As September approaches and most people are dreading the end of summer, I for one am counting down the days. And it’s not just because I’m eight months pregnant and melting in this torturous heat. It’s not even because the long-awaited festival season is finally getting underway. The awful truth is that I just can’t wait for season four of The Sopranos to start.

I’m not a TV junkie who traditionally rushes home to make a program, but over the last couple of years I’ve been unwittingly romanced by a handful of shows that for one reason or another have lured me to the couch on a semi-regular basis. With The Sopranos (HBO) leading the pack, I find myself getting almost equally excited about Sex and the City (HBO) and most recently The Osbournes (MTV).

The fact is American specialty TV drama has revolutionized my viewing habits in a way that ER, Friends and even The West Wing never could.

Likewise, in a face-to-face interview with Playback, AAC topper Michael MacMillan acknowledges that specialty channels are likely ‘the most fertile’ place to make progress with Canadian drama (see Perspective, p.1).

‘If you look at the U.S., a lot of the best, most interesting, most cutting-edge and daring TV production over the past five years has come out of the specialty channels,’ he says, pointing to HBO and MTV. ‘[There’s] a lot of new and challenging programming that gets headlines, that gets ratings, that attracts even more talent to the next projects. And the viewers like it.’

As it stands, specialty viewership in the U.S. has already exceeded that of conventional TV, and with the glut of new digital offerings adding to the pack of increasingly evergreen Canadian specialties, Canadian viewing patterns are not far behind.

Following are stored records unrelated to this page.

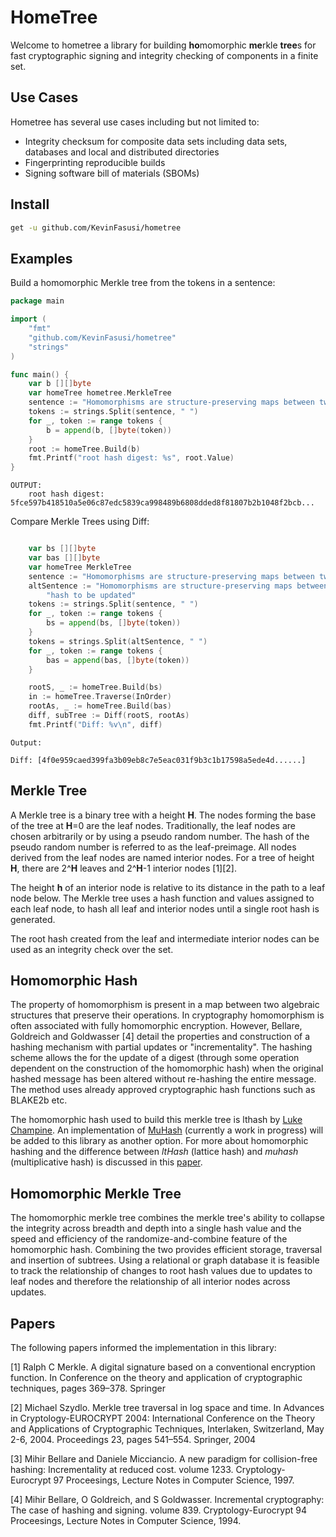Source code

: # HomeTree

Welcome to hometree a library for building **ho**momorphic **me**rkle **tree**s for fast cryptographic 
signing and integrity checking of components in a finite set.

## Use Cases

Hometree has several use cases including but not limited to:

- Integrity checksum for composite data sets including data sets, databases and local and distributed directories
- Fingerprinting reproducible builds 
- Signing software bill of materials (SBOMs)

## Install

```sh
get -u github.com/KevinFasusi/hometree
```

## Examples

Build a homomorphic Merkle tree from the tokens in a sentence:

```go
package main

import (
	"fmt"
	"github.com/KevinFasusi/hometree"
	"strings"   
)

func main() {
	var b [][]byte
	var homeTree hometree.MerkleTree
	sentence := "Homomorphisms are structure-preserving maps between two algebraic structures"
	tokens := strings.Split(sentence, " ")
	for _, token := range tokens {
		b = append(b, []byte(token))
	}
	root := homeTree.Build(b)
	fmt.Printf("root hash digest: %s", root.Value)
}
```
```
OUTPUT:
    root hash digest: 5fce597b418510a5e06c87edc5839ca998489b6808dded8f81807b2b1048f2bcb...
```

Compare Merkle Trees using Diff:

```go

	var bs [][]byte
	var bas [][]byte
	var homeTree MerkleTree
	sentence := "Homomorphisms are structure-preserving maps between two algebraic structures"
	altSentence := "Homomorphisms are structure-preserving maps between two algebraic structures allowing a homomorphic " +
		"hash to be updated"
	tokens := strings.Split(sentence, " ")
	for _, token := range tokens {
		bs = append(bs, []byte(token))
	}
	tokens = strings.Split(altSentence, " ")
	for _, token := range tokens {
		bas = append(bas, []byte(token))
	}

	rootS, _ := homeTree.Build(bs)
	in := homeTree.Traverse(InOrder)
	rootAs, _ := homeTree.Build(bas)
	diff, subTree := Diff(rootS, rootAs)
	fmt.Printf("Diff: %v\n", diff)
```

```
Output:

Diff: [4f0e959caed399fa3b09eb8c7e5eac031f9b3c1b17598a5ede4d......]
```
## Merkle Tree

A Merkle tree is a binary tree with a height **H**. The nodes forming the base of the tree at **H**=0 are the leaf nodes. 
Traditionally, the leaf nodes are chosen arbitrarily or by using a pseudo random number. The hash of the pseudo
random number is referred to as the leaf-preimage. All nodes derived from the leaf nodes are named interior nodes.
For a tree of height **H**, there are 2^**H** leaves and 2^**H**-1 interior nodes [1][2]. 

The height **h** of an interior node is relative to its distance in the path to a leaf node below. 
The Merkle tree uses a hash function and values assigned to each leaf node, to hash all leaf and interior nodes until 
a single root hash is generated.

The root hash created from the leaf and intermediate interior nodes can be used as an integrity check over the set.

## Homomorphic Hash

The property of homomorphism is present in a map between two algebraic structures that preserve their operations. 
In cryptography homomorphism is often associated with fully homomorphic encryption. However, Bellare, Goldreich and 
Goldwasser [4] detail the properties and construction of a hashing mechanism with partial updates or "incrementality". 
The hashing scheme allows the for the update of a digest (through some operation dependent on the construction
of the homomorphic hash) when the original hashed message has been altered without re-hashing the entire message. 
The method uses already approved cryptographic hash functions such as BLAKE2b etc.  

The homomorphic hash used to build this merkle tree is lthash by [Luke Champine](https://github.com/lukechampine/lthash). 
An implementation of [MuHash](https://github.com/KevinFasusi/muHash) (currently a work in progress) will be added to 
this library as another option. For more about homomorphic hashing and the difference between *ltHash* (lattice hash) 
and *muhash* (multiplicative hash) is discussed in this [paper]().

## Homomorphic Merkle Tree

The homomorphic merkle tree combines the merkle tree's ability to collapse the integrity across breadth and depth into a 
single hash value and the speed and efficiency of the randomize-and-combine feature of the homomorphic hash. Combining 
the two provides efficient storage, traversal and insertion of subtrees. Using a relational or graph database it is 
feasible to track the relationship of changes to root hash values due to updates to leaf nodes and therefore the 
relationship of all interior nodes across updates.

## Papers

The following papers informed the implementation in this library:

[1] Ralph C Merkle. A digital signature based on a conventional encryption function. In Conference on the theory and
application of cryptographic techniques, pages 369–378. Springer

[2] Michael Szydlo. Merkle tree traversal in log space and time. In Advances in Cryptology-EUROCRYPT 2004:
International Conference on the Theory and Applications of Cryptographic Techniques, Interlaken, Switzerland,
May 2-6, 2004. Proceedings 23, pages 541–554. Springer, 2004

[3] Mihir Bellare and Daniele Micciancio. A new paradigm for collision-free hashing: Incrementality at reduced cost.
volume 1233. Cryptology-Eurocrypt 97 Proceesings, Lecture Notes in Computer Science, 1997.

[4] Mihir Bellare, O Goldreich, and S Goldwasser. Incremental cryptography: The case of hashing and signing.
volume 839. Cryptology-Eurocrypt 94 Proceesings, Lecture Notes in Computer Science, 1994.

While it may be true that because Canadian specialties set their own schedule they should have the opportunity to explore new and innovative programming – unlike the conventionals who are generally at the mercy of simulcasting – economic constraints and regulatory restrictions prevail.

MuchMusic, MTV’s Canadian counterpart, for example, is allowed to air no more than 15% dramatic series or animated programming a week, and no more than six hours of music-related feature films a week, as set out by its licence conditions.

TSN, ESPN’s Canadian equivalent, is not allowed any drama.

The rationale says the CRTC is ‘genre protection.’

‘The more flexibility we give to the niche channels, the more they become like conventional broadcasters,’ says commission spokesperson Denis Carmel. Which begs the question: Is it genre protection or network protection that’s really at play here?

The fact is, if the specialties can do what the conventionals can do but better, the old guard could be overthrown sooner rather than later.

Nonetheless, the new CRTC chair Charles Dalfen has publicly stated his interest in getting more marketable drama on air, pointing out that we’re the only country in the Western world without a dramatic homegrown series in the top-10 rated shows.

MacMillan, meanwhile, insists that if these restrictions on specialties were eradicated, Canadian drama might have a future.

In a recent Playback readership poll running on our website, 67.92% of respondents voted to unilaterally open up license conditions so Canadian specialties can produce drama – a risky undertaking, perhaps, but the time is ripe and the people have spoken.